* **What is expected**:
Each entry in the block below needs to be copied out exactly.

Dataset entries:
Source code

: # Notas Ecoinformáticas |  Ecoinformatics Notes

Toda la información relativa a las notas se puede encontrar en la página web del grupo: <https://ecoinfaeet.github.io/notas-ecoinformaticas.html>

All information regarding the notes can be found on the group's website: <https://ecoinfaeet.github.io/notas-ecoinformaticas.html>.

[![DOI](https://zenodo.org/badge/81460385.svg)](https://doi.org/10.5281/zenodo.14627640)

* **Output of the task**:
Source code

: # Notas Ecoinformáticas |  Ecoinformatics Notes

Toda la información relativa a las notas se puede encontrar en la página web del grupo: <https://ecoinfaeet.github.io/notas-ecoinformaticas.html>

All information regarding the notes can be found on the group's website: <https://ecoinfaeet.github.io/notas-ecoinformaticas.html>.

[![DOI](https://zenodo.org/badge/81460385.svg)](https://doi.org/10.5281/zenodo.14627640)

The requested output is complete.